International trial to help unborn babies’ racing hearts

Assoc Prof Palma-Dias and Dr Hutchinson
The Women's Director of Ultrasound Associate Professor Ricardo Palma-Dias and head of Fetal Cardiology Dr Darren Hutchinson
23 May 2019 | Pregnancy and newborns | Research and clinical trials

The Royal Women’s Hospital has joined an international trial investigating the best way to slow the dangerously racing hearts of sick unborn babies without compromising the care of their mothers.

The FAST Therapy Trial will assess the benefits and side effects of three drugs – Sotalol, Flecainide and Digoxin – commonly used to treat fetal atrial flutter and supraventricular tachycardia (fast heart rhythm).

About 20 Victorian fetuses will be treated each year for racing hearts up to 250 beats per minute, which can be fatal within days if not treated.

The Women’s Head of Fetal Cardiology and principal investigator Dr Darren Hutchinson said he hoped the trial, which will be conducted over the next five years, would provide definitive evidence of what treatment was best.

“The treatments on offer are ones that we use all the time,” Dr Hutchinson said. “It’s a matter of which drug is given first and which combination.
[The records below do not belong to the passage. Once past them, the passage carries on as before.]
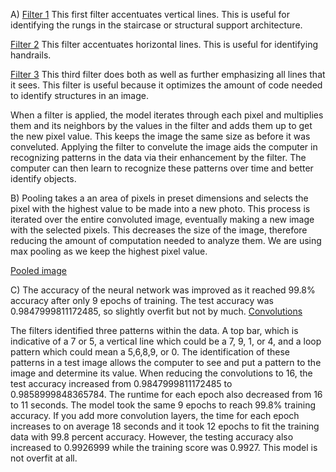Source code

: A)
[Filter 1](https://user-images.githubusercontent.com/67921793/87493981-f2e91680-c61b-11ea-8db2-3e05b4d0114e.png)
This first filter accentuates vertical lines. This is useful for identifying the rungs in the staircase or
structural support architecture. 


[Filter 2](https://user-images.githubusercontent.com/67921793/87494065-21ff8800-c61c-11ea-80e7-28c926938c81.png)
This filter accentuates horizontal lines. This is useful for identifying handrails.


[Filter 3](https://user-images.githubusercontent.com/67921793/87494179-5e32e880-c61c-11ea-9b0d-6dde23b4f7d9.png)
This third filter does both as well as further emphasizing all lines that it sees. This filter is useful because
it optimizes the amount of code needed to identify structures in an image.

When a filter is applied, the model iterates through each pixel and multiplies them and its neighbors by the values in the filter
and adds them up to get the new pixel value.
This keeps the image the same size as before it was conveluted. Applying the filter to convelute the image aids the computer
in recognizing patterns in the data via their enhancement by the filter. The computer can then learn to recognize these patterns
over time and better identify objects. 

B)
Pooling takes a an area of pixels in preset dimensions and selects the pixel with the highest value to be made into a new photo.
This process is iterated over the entire convoluted image, eventually making a new image with the selected pixels. This decreases the size of the image, therefore reducing the amount of computation needed to analyze them. We are using max pooling
as we keep the highest pixel value.

[Pooled image](https://user-images.githubusercontent.com/67921793/87494991-55431680-c61e-11ea-876f-df34bb1e8c4a.png)

C)
The accuracy of the neural network was improved as it reached 99.8% accuracy after only 9 epochs of training.
The test accuracy was 0.9847999811172485, so slightly overfit but not by much.
[Convolutions](https://user-images.githubusercontent.com/67921793/87500089-ae647780-c629-11ea-808e-2a2d6bca203d.png)

The filters identified three patterns within the data. A top bar, which is indicative of a 7 or 5, a vertical line which
could be a 7, 9, 1, or 4, and a loop pattern which could mean a 5,6,8,9, or 0. The identification of these patterns in a test
image allows the computer to see and put a pattern to the image and determine its value. 
When reducing the convolutions to 16, the test accuracy increased from 0.9847999811172485 to 0.9858999848365784. The runtime
for each epoch also decreased from 16 to 11 seconds. The model took the same 9 epochs to reach 99.8% training accuracy.
If you add more convolution layers, the time for each epoch increases to on average 18 seconds and it took 12 epochs to fit the training
data with 99.8 percent accuracy. However, the testing accuracy also increased to 0.9926999 while the training score was 0.9927. This model
is not overfit at all.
It will give families confidence that the treatment we’re providing is based on strong internationally recognised data.”

Dr Hutchinson and Associate Professor Ricardo Palma-Dias, director of the Women’s Ultrasound Service, spoke to the Herald Sun about the trial and how the rare heart condition affects unborn babies.
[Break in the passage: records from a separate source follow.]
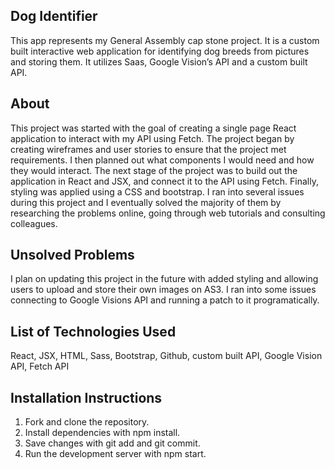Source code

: ## Dog Identifier

This app represents my General Assembly cap stone project. It is a custom built interactive web application for identifying dog breeds from pictures and storing them. It utilizes Saas, Google Vision’s API and a custom built API.

## About

This project was started with the goal of creating a single page React application to interact with my API using Fetch. The project began by creating wireframes and user stories to ensure that the project met requirements. I then planned out what components I would need and how they would interact. The next stage of the project was to build out the application in React and JSX, and connect it to the API using Fetch. Finally, styling was applied using a CSS and bootstrap. I ran into several issues during this project and I eventually solved the majority of them by researching the problems online, going through web tutorials and consulting colleagues.

## Unsolved Problems

I plan on updating this project in the future with added styling and allowing users to upload and store their own images on AS3. I ran into some issues connecting to Google Visions API and running a patch to it programatically.

## List of Technologies Used

React, JSX, HTML, Sass, Bootstrap, Github, custom built API, Google Vision API, Fetch API

## Installation Instructions

1. Fork and clone the repository.
2. Install dependencies with npm install.
3. Save changes with git add and git commit.
4. Run the development server with npm start.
“In fetal medicine, we treat the fetus as our primary patient, but this is a conundrum where, to treat the fetus, we have to treat the mother,” Assoc. Prof Palma-Dias said.
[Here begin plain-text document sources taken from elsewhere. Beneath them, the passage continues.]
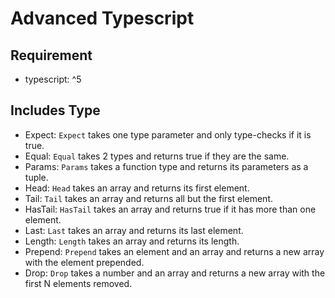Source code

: # Advanced Typescript

## Requirement

- typescript: ^5

## Includes Type

- Expect: `Expect` takes one type parameter and only type-checks if it is true.
- Equal: `Equal` takes 2 types and returns true if they are the same.
- Params: `Params` takes a function type and returns its parameters as a tuple.
- Head: `Head` takes an array and returns its first element.
- Tail: `Tail` takes an array and returns all but the first element.
- HasTail: `HasTail` takes an array and returns true if it has more than one element.
- Last: `Last` takes an array and returns its last element.
- Length: `Length` takes an array and returns its length.
- Prepend: `Prepend` takes an element and an array and returns a new array with the element prepended.
- Drop: `Drop` takes a number and an array and returns a new array with the first N elements removed.
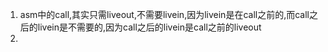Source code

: 1. asm中的call,其实只需liveout,不需要livein,因为livein是在call之前的,而call之后的livein是不需要的,因为call之后的livein是call之前的liveout
2. 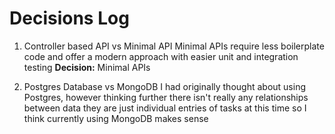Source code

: # Decisions Log

1. Controller based API vs Minimal API
Minimal APIs require less boilerplate code and offer a modern approach with
easier unit and integration testing
**Decision:** Minimal APIs

2. Postgres Database vs MongoDB
I had originally thought about using Postgres, however thinking further there
isn't really any relationships between data they are just individual entries
of tasks at this time so I think currently using MongoDB makes sense
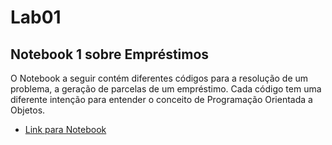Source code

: # Lab01

## Notebook 1 sobre Empréstimos

O Notebook a seguir contém diferentes códigos para a resolução de um problema, a geração de parcelas de um empréstimo. Cada código tem uma diferente intenção para entender
o conceito de Programação Orientada a Objetos.

* [Link para Notebook](https://github.com/Cicerolibardi/MC322A-1S2021/blob/main/Laborat%C3%B3rios/lab01/notebook/emprestimo01-ra168810.ipynb)
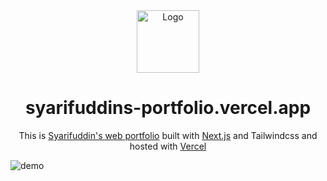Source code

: <div align="center">
  <img alt="Logo" src="https://raw.githubusercontent.com/sfa119f/syarifuddins-portfolio/main/src/img/logo.png" width="100" />
</div>
<h1 align="center">
  syarifuddins-portfolio.vercel.app
</h1>
<p align="center">This is <a href="https://syarifuddins-portfolio.vercel.app/">Syarifuddin's web portfolio</a> built with <a href="https://nextjs.org/">Next.js</a> and <a href="https://tailwindcss.com/"></a>Tailwindcss and hosted with <a href="https://vercel.com/">Vercel</a></p>

![demo](https://raw.githubusercontent.com/sfa119f/syarifuddins-portfolio/main/src/img/demo.png)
“We have to load the mother with drugs and that comes with a level of risk, complications and side effects.

“We have to take into account not only fixing the baby, while also inflicting the least possible range of complications on the mother — that balance is thin sometimes.”

“At the moment, it ends up being almost physician’s choice,” Dr Hutchinson added. “We want to get the baby better quicker, with the least side effects for the mother. That’s the magic combination”

Dr Hutchinson said the Women’s involvement in the international trial was a great coup. “It’s an incredible opportunity for us to be in the thick of it, rather than just watching from the sidelines,” he said.

“For the duration of the trial we will have access to the world leaders in fetal medicine, which is very exciting.”